• **What to do**: The result should be the listing below, restated exactly, with its pictures left out.
┌─ Input material
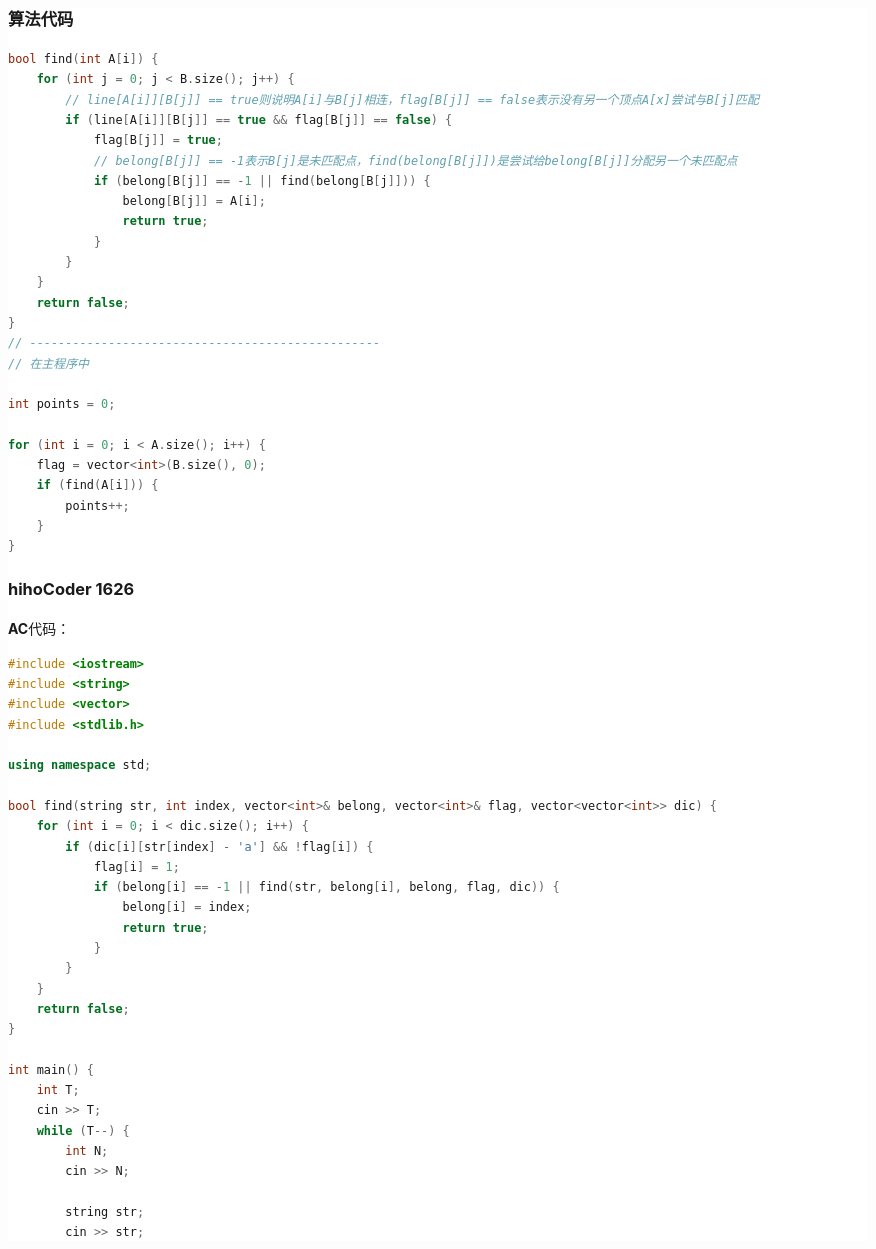 ### 算法代码

```c++
bool find(int A[i]) {
	for (int j = 0; j < B.size(); j++) {
		// line[A[i]][B[j]] == true则说明A[i]与B[j]相连，flag[B[j]] == false表示没有另一个顶点A[x]尝试与B[j]匹配
		if (line[A[i]][B[j]] == true && flag[B[j]] == false) {
			flag[B[j]] = true;
			// belong[B[j]] == -1表示B[j]是未匹配点，find(belong[B[j]])是尝试给belong[B[j]]分配另一个未匹配点
			if (belong[B[j]] == -1 || find(belong[B[j]])) {
				belong[B[j]] = A[i];
				return true;
			}
		}
	}
	return false;
}
// -------------------------------------------------
// 在主程序中

int points = 0;

for (int i = 0; i < A.size(); i++) {
	flag = vector<int>(B.size(), 0);
	if (find(A[i])) {
		points++;
	}
}

```

### hihoCoder 1626

**AC**代码：

```c++
#include <iostream>
#include <string>
#include <vector>
#include <stdlib.h>

using namespace std;

bool find(string str, int index, vector<int>& belong, vector<int>& flag, vector<vector<int>> dic) {
	for (int i = 0; i < dic.size(); i++) {
		if (dic[i][str[index] - 'a'] && !flag[i]) {
			flag[i] = 1;
			if (belong[i] == -1 || find(str, belong[i], belong, flag, dic)) {
				belong[i] = index;
				return true;
			}
		}
	}
	return false;
}

int main() {
	int T;
	cin >> T;
	while (T--) {
		int N;
		cin >> N;

		string str;
		cin >> str;
```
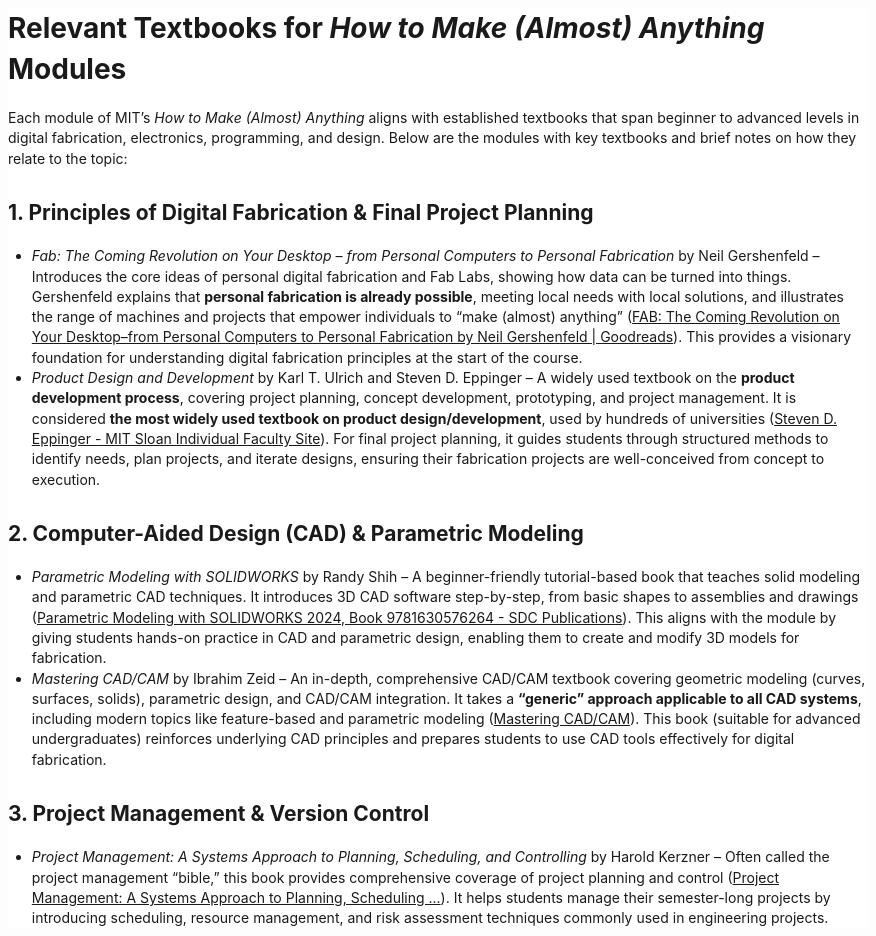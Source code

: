 
# Relevant Textbooks for _How to Make (Almost) Anything_ Modules

Each module of MIT’s _How to Make (Almost) Anything_ aligns with established textbooks that span beginner to advanced levels in digital fabrication, electronics, programming, and design. Below are the modules with key textbooks and brief notes on how they relate to the topic:

## 1. Principles of Digital Fabrication & Final Project Planning

- _Fab: The Coming Revolution on Your Desktop – from Personal Computers to Personal Fabrication_ by Neil Gershenfeld – Introduces the core ideas of personal digital fabrication and Fab Labs, showing how data can be turned into things. Gershenfeld explains that **personal fabrication is already possible**, meeting local needs with local solutions, and illustrates the range of machines and projects that empower individuals to “make (almost) anything” ([FAB: The Coming Revolution on Your Desktop–from Personal Computers to Personal Fabrication by Neil Gershenfeld | Goodreads](https://www.goodreads.com/book/show/1258248#:~:text=anything,colleagues%20have%20created%20%E2%80%9Cfab%20labs%E2%80%9D)). This provides a visionary foundation for understanding digital fabrication principles at the start of the course.
- _Product Design and Development_ by Karl T. Ulrich and Steven D. Eppinger – A widely used textbook on the **product development process**, covering project planning, concept development, prototyping, and project management. It is considered **the most widely used textbook on product design/development**, used by hundreds of universities ([Steven D. Eppinger - MIT Sloan Individual Faculty Site](https://mitmgmtfaculty.mit.edu/eppinger/books/#:~:text=Product%20Design%20and%20Development%20is,used%20by%20hundreds%20of%20universities)). For final project planning, it guides students through structured methods to identify needs, plan projects, and iterate designs, ensuring their fabrication projects are well-conceived from concept to execution.

## 2. Computer-Aided Design (CAD) & Parametric Modeling

- _Parametric Modeling with SOLIDWORKS_ by Randy Shih – A beginner-friendly tutorial-based book that teaches solid modeling and parametric CAD techniques. It introduces 3D CAD software step-by-step, from basic shapes to assemblies and drawings ([Parametric Modeling with SOLIDWORKS 2024, Book 9781630576264 - SDC Publications](https://www.sdcpublications.com/Textbooks/Parametric-Modeling-SOLIDWORKS-2024/ISBN/978-1-63057-626-4/#:~:text=Parametric%20Modeling%20with%20SOLIDWORKS%202024,assembly%20drawings%20and%20motion%20analysis)). This aligns with the module by giving students hands-on practice in CAD and parametric design, enabling them to create and modify 3D models for fabrication.
- _Mastering CAD/CAM_ by Ibrahim Zeid – An in-depth, comprehensive CAD/CAM textbook covering geometric modeling (curves, surfaces, solids), parametric design, and CAD/CAM integration. It takes a **“generic” approach applicable to all CAD systems**, including modern topics like feature-based and parametric modeling ([Mastering CAD/CAM](https://highered.mheducation.com/sites/0072976810/#:~:text=Zeid%27s%20Mastering%20CAD%2FCAM%2C%20first%20edition,outline%20the%20role%20of%20CAD%2FCAM)). This book (suitable for advanced undergraduates) reinforces underlying CAD principles and prepares students to use CAD tools effectively for digital fabrication.

## 3. Project Management & Version Control

- _Project Management: A Systems Approach to Planning, Scheduling, and Controlling_ by Harold Kerzner – Often called the project management “bible,” this book provides comprehensive coverage of project planning and control ([Project Management: A Systems Approach to Planning, Scheduling ...](https://www.wiley.com/en-us/Project+Management%3A+A+Systems+Approach+to+Planning%2C+Scheduling%2C+and+Controlling%2C+13th+Edition-p-9781119805373#:~:text=Project%20Management%3A%20A%20Systems%20Approach,bestselling%20%E2%80%9Cbible%E2%80%9D%20of%20project%20management)). It helps students manage their semester-long projects by introducing scheduling, resource management, and risk assessment techniques commonly used in engineering projects.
└─
• **Task result**:
 ### 算法代码

```c++
bool find(int A[i]) {
	for (int j = 0; j < B.size(); j++) {
		// line[A[i]][B[j]] == true则说明A[i]与B[j]相连，flag[B[j]] == false表示没有另一个顶点A[x]尝试与B[j]匹配
		if (line[A[i]][B[j]] == true && flag[B[j]] == false) {
			flag[B[j]] = true;
			// belong[B[j]] == -1表示B[j]是未匹配点，find(belong[B[j]])是尝试给belong[B[j]]分配另一个未匹配点
			if (belong[B[j]] == -1 || find(belong[B[j]])) {
				belong[B[j]] = A[i];
				return true;
			}
		}
	}
	return false;
}
// -------------------------------------------------
// 在主程序中

int points = 0;

for (int i = 0; i < A.size(); i++) {
	flag = vector<int>(B.size(), 0);
	if (find(A[i])) {
		points++;
	}
}

```

### hihoCoder 1626

**AC**代码：

```c++
#include <iostream>
#include <string>
#include <vector>
#include <stdlib.h>

using namespace std;

bool find(string str, int index, vector<int>& belong, vector<int>& flag, vector<vector<int>> dic) {
	for (int i = 0; i < dic.size(); i++) {
		if (dic[i][str[index] - 'a'] && !flag[i]) {
			flag[i] = 1;
			if (belong[i] == -1 || find(str, belong[i], belong, flag, dic)) {
				belong[i] = index;
				return true;
			}
		}
	}
	return false;
}

int main() {
	int T;
	cin >> T;
	while (T--) {
		int N;
		cin >> N;

		string str;
		cin >> str;
```
Source code

: 
# Relevant Textbooks for _How to Make (Almost) Anything_ Modules

Each module of MIT’s _How to Make (Almost) Anything_ aligns with established textbooks that span beginner to advanced levels in digital fabrication, electronics, programming, and design. Below are the modules with key textbooks and brief notes on how they relate to the topic:

## 1. Principles of Digital Fabrication & Final Project Planning

- _Fab: The Coming Revolution on Your Desktop – from Personal Computers to Personal Fabrication_ by Neil Gershenfeld – Introduces the core ideas of personal digital fabrication and Fab Labs, showing how data can be turned into things. Gershenfeld explains that **personal fabrication is already possible**, meeting local needs with local solutions, and illustrates the range of machines and projects that empower individuals to “make (almost) anything” ([FAB: The Coming Revolution on Your Desktop–from Personal Computers to Personal Fabrication by Neil Gershenfeld | Goodreads](https://www.goodreads.com/book/show/1258248#:~:text=anything,colleagues%20have%20created%20%E2%80%9Cfab%20labs%E2%80%9D)). This provides a visionary foundation for understanding digital fabrication principles at the start of the course.
- _Product Design and Development_ by Karl T. Ulrich and Steven D. Eppinger – A widely used textbook on the **product development process**, covering project planning, concept development, prototyping, and project management. It is considered **the most widely used textbook on product design/development**, used by hundreds of universities ([Steven D. Eppinger - MIT Sloan Individual Faculty Site](https://mitmgmtfaculty.mit.edu/eppinger/books/#:~:text=Product%20Design%20and%20Development%20is,used%20by%20hundreds%20of%20universities)). For final project planning, it guides students through structured methods to identify needs, plan projects, and iterate designs, ensuring their fabrication projects are well-conceived from concept to execution.

## 2. Computer-Aided Design (CAD) & Parametric Modeling

- _Parametric Modeling with SOLIDWORKS_ by Randy Shih – A beginner-friendly tutorial-based book that teaches solid modeling and parametric CAD techniques. It introduces 3D CAD software step-by-step, from basic shapes to assemblies and drawings ([Parametric Modeling with SOLIDWORKS 2024, Book 9781630576264 - SDC Publications](https://www.sdcpublications.com/Textbooks/Parametric-Modeling-SOLIDWORKS-2024/ISBN/978-1-63057-626-4/#:~:text=Parametric%20Modeling%20with%20SOLIDWORKS%202024,assembly%20drawings%20and%20motion%20analysis)). This aligns with the module by giving students hands-on practice in CAD and parametric design, enabling them to create and modify 3D models for fabrication.
- _Mastering CAD/CAM_ by Ibrahim Zeid – An in-depth, comprehensive CAD/CAM textbook covering geometric modeling (curves, surfaces, solids), parametric design, and CAD/CAM integration. It takes a **“generic” approach applicable to all CAD systems**, including modern topics like feature-based and parametric modeling ([Mastering CAD/CAM](https://highered.mheducation.com/sites/0072976810/#:~:text=Zeid%27s%20Mastering%20CAD%2FCAM%2C%20first%20edition,outline%20the%20role%20of%20CAD%2FCAM)). This book (suitable for advanced undergraduates) reinforces underlying CAD principles and prepares students to use CAD tools effectively for digital fabrication.

## 3. Project Management & Version Control

- _Project Management: A Systems Approach to Planning, Scheduling, and Controlling_ by Harold Kerzner – Often called the project management “bible,” this book provides comprehensive coverage of project planning and control ([Project Management: A Systems Approach to Planning, Scheduling ...](https://www.wiley.com/en-us/Project+Management%3A+A+Systems+Approach+to+Planning%2C+Scheduling%2C+and+Controlling%2C+13th+Edition-p-9781119805373#:~:text=Project%20Management%3A%20A%20Systems%20Approach,bestselling%20%E2%80%9Cbible%E2%80%9D%20of%20project%20management)). It helps students manage their semester-long projects by introducing scheduling, resource management, and risk assessment techniques commonly used in engineering projects.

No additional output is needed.